Ela sorria para os visitantes, entregava panfletos e ajudava na pescaria ecológica com Rafaela. Mas sentia — como quem sente o calor de uma fogueira — os olhos de Eduardo nela. O tempo todo. A cada movimento, a cada risada, ela sabia. Ele a observava de longe. E isso deixava sua pele viva demais.
— Menina, se ele olhar mais um pouco, vai começar a pegar fogo. — Rafa murmurou no seu ouvido. — Olha disfarçadamente… ou não. Porque a essa altura, disfarce é perda de tempo.
Laís deu uma risada curta e ajeitou o cabelo, fingindo inocência.
Eduardo
Ele a viu chegar de longe.
Não que estivesse esperando por ela… mas talvez estivesse.
Laís surgiu entre as pessoas como se fizesse parte da própria festa. O vestido leve movia-se com o vento, o cabelo solto refletia as luzes coloridas, e o perfume de jasmim, mesmo à distância, parecia alcançá-lo como uma lembrança boa demais pra ser esquecida.
Ela estava linda. E não era só no sentido estético. Era o tipo de beleza que vinha de dentro — da leveza do riso, da segurança em cada gesto, da naturalidade em pertencer àquele lugar.
E foi aí que bateu de novo: ela pertencia àquela cidade tanto quanto ele. E mesmo tendo ido embora, nunca deixou de ser parte dele.
Eduardo se pegou parado por alguns segundos, observando. Laís rindo com Rafaela. Ajudando uma criança a pescar tampinhas recicláveis na barraca da ONG. Cumprimentando um idoso com respeito. Brincando com Tia Zuleica. Ela cabia ali com a mesma naturalidade com que cabia em suas memórias — só que agora, mais intensa, mais mulher.
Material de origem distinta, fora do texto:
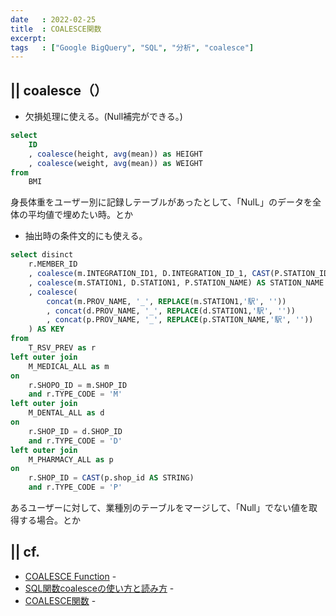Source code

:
 ```yaml
---
date   : 2022-02-25
title  : COALESCE関数
excerpt: 
tags   : ["Google BigQuery", "SQL", "分析", "coalesce"]
---
```


## || coalesce（）

* 欠損処理に使える。(Null補完ができる。)

```sql
select 
    ID
    , coalesce(height, avg(mean)) as HEIGHT
    , coalesce(weight, avg(mean)) as WEIGHT 
from 
    BMI
```
身長体重をユーザー別に記録しテーブルがあったとして、「NulL」のデータを全体の平均値で埋めたい時。とか


* 抽出時の条件文的にも使える。

```sql
select disinct
    r.MEMBER_ID
    , coalesce(m.INTEGRATION_ID1, D.INTEGRATION_ID_1, CAST(P.STATION_ID AS STRING)) AS STATION_ID 
    , coalesce(m.STATION1, D.STATION1, P.STATION_NAME) AS STATION_NAME
    , coalesce(
        concat(m.PROV_NAME, '_', REPLACE(m.STATION1,'駅', ''))
        , concat(d.PROV_NAME, '_', REPLACE(d.STATION1,'駅', ''))
        , concat(p.PROV_NAME, '_', REPLACE(p.STATION_NAME,'駅', ''))
    ) AS KEY
from 
    T_RSV_PREV as r
left outer join
    M_MEDICAL_ALL as m
on
    r.SHOPO_ID = m.SHOP_ID
    and r.TYPE_CODE = 'M'
left outer join
    M_DENTAL_ALL as d
on
    r.SHOP_ID = d.SHOP_ID
    and r.TYPE_CODE = 'D'
left outer join 
    M_PHARMACY_ALL as p
on
    r.SHOP_ID = CAST(p.shop_id AS STRING)
    and r.TYPE_CODE = 'P'
```

あるユーザーに対して、業種別のテーブルをマージして、「Null」でない値を取得する場合。とか



## || cf. 
+ [COALESCE Function](https://docs.trifacta.com/display/DP/COALESCE+Function) - 
+ [SQL関数coalesceの使い方と読み方](https://spirits.appirits.com/doruby/8666/) - 
+ [COALESCE関数](https://e-words.jp/w/COALESCE%E9%96%A2%E6%95%B0.html) -
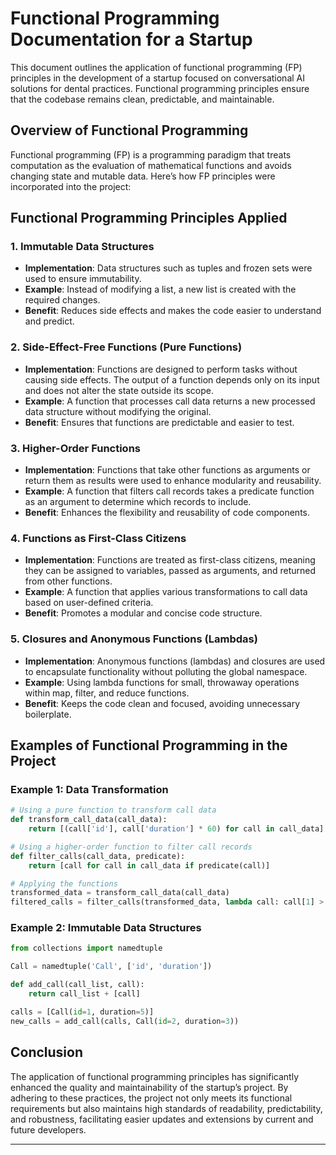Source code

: # Functional Programming Documentation for a Startup

This document outlines the application of functional programming (FP) principles in the development of a startup focused on conversational AI solutions for dental practices. Functional programming principles ensure that the codebase remains clean, predictable, and maintainable.

## Overview of Functional Programming

Functional programming (FP) is a programming paradigm that treats computation as the evaluation of mathematical functions and avoids changing state and mutable data. Here’s how FP principles were incorporated into the project:

## Functional Programming Principles Applied

### 1. Immutable Data Structures

- **Implementation**: Data structures such as tuples and frozen sets were used to ensure immutability.
- **Example**: Instead of modifying a list, a new list is created with the required changes.
- **Benefit**: Reduces side effects and makes the code easier to understand and predict.

### 2. Side-Effect-Free Functions (Pure Functions)

- **Implementation**: Functions are designed to perform tasks without causing side effects. The output of a function depends only on its input and does not alter the state outside its scope.
- **Example**: A function that processes call data returns a new processed data structure without modifying the original.
- **Benefit**: Ensures that functions are predictable and easier to test.

### 3. Higher-Order Functions

- **Implementation**: Functions that take other functions as arguments or return them as results were used to enhance modularity and reusability.
- **Example**: A function that filters call records takes a predicate function as an argument to determine which records to include.
- **Benefit**: Enhances the flexibility and reusability of code components.

### 4. Functions as First-Class Citizens

- **Implementation**: Functions are treated as first-class citizens, meaning they can be assigned to variables, passed as arguments, and returned from other functions.
- **Example**: A function that applies various transformations to call data based on user-defined criteria.
- **Benefit**: Promotes a modular and concise code structure.

### 5. Closures and Anonymous Functions (Lambdas)

- **Implementation**: Anonymous functions (lambdas) and closures are used to encapsulate functionality without polluting the global namespace.
- **Example**: Using lambda functions for small, throwaway operations within map, filter, and reduce functions.
- **Benefit**: Keeps the code clean and focused, avoiding unnecessary boilerplate.

## Examples of Functional Programming in the Project

### Example 1: Data Transformation

```python
# Using a pure function to transform call data
def transform_call_data(call_data):
    return [(call['id'], call['duration'] * 60) for call in call_data]

# Using a higher-order function to filter call records
def filter_calls(call_data, predicate):
    return [call for call in call_data if predicate(call)]

# Applying the functions
transformed_data = transform_call_data(call_data)
filtered_calls = filter_calls(transformed_data, lambda call: call[1] > 300)
```

### Example 2: Immutable Data Structures

```python
from collections import namedtuple

Call = namedtuple('Call', ['id', 'duration'])

def add_call(call_list, call):
    return call_list + [call]

calls = [Call(id=1, duration=5)]
new_calls = add_call(calls, Call(id=2, duration=3))
```

## Conclusion

The application of functional programming principles has significantly enhanced the quality and maintainability of the startup’s project. By adhering to these practices, the project not only meets its functional requirements but also maintains high standards of readability, predictability, and robustness, facilitating easier updates and extensions by current and future developers.

---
Seu peito apertava de um jeito incômodo. Quente. Real.
Ele tentou ocupar-se: ajustar os cartazes, verificar o som da pescaria, puxar conversa com Leandro. Mas os olhos… os olhos voltavam pra ela o tempo inteiro.
Foi quando o locutor da praça anunciou:
— Agora sim, minha gente! Tá formada a quadrilha! Quem não dançar, paga prenda!
A música subiu, as pessoas começaram a se reunir. Eduardo ficou ao lado da barraca da ONG, observando Laís hesitar.
— Vambora, mulher! — Rafa empurrou. — Você é a noiva, olha o vestido florido!
— Eu não sei dançar isso!
— Improvisada, lembra? É só deixar o corpo ir. E tem Eduardo na roda. Vai mesmo perder essa?
Laís bufou, rindo, e foi.
A roda se formou, animada. Eduardo entrou também, meio sem pensar. O ar estava leve, divertido. Mas ele não conseguia prestar atenção em mais nada além dela.
Laís usava um vestido leve, cabelo solto, cheiro de jasmim. Sentiu os olhos de Eduardo a seguindo a noite toda. Quando dançaram uma quadrilha improvisada, ele a puxou com força controlada. O toque dele era firme e quente. Sua pele reagiu antes mesmo da consciência permitir.
Eduardo
Eduardo a viu dançar com outros caras e sentiu algo apertar dentro do peito. Quando foi sua vez, fez questão de segurá-la pela cintura. O cheiro dela, a respiração próxima… ele quase esqueceu a coreografia. E quando os olhos se encontraram, teve certeza: não era só nostalgia. Era desejo mesmo.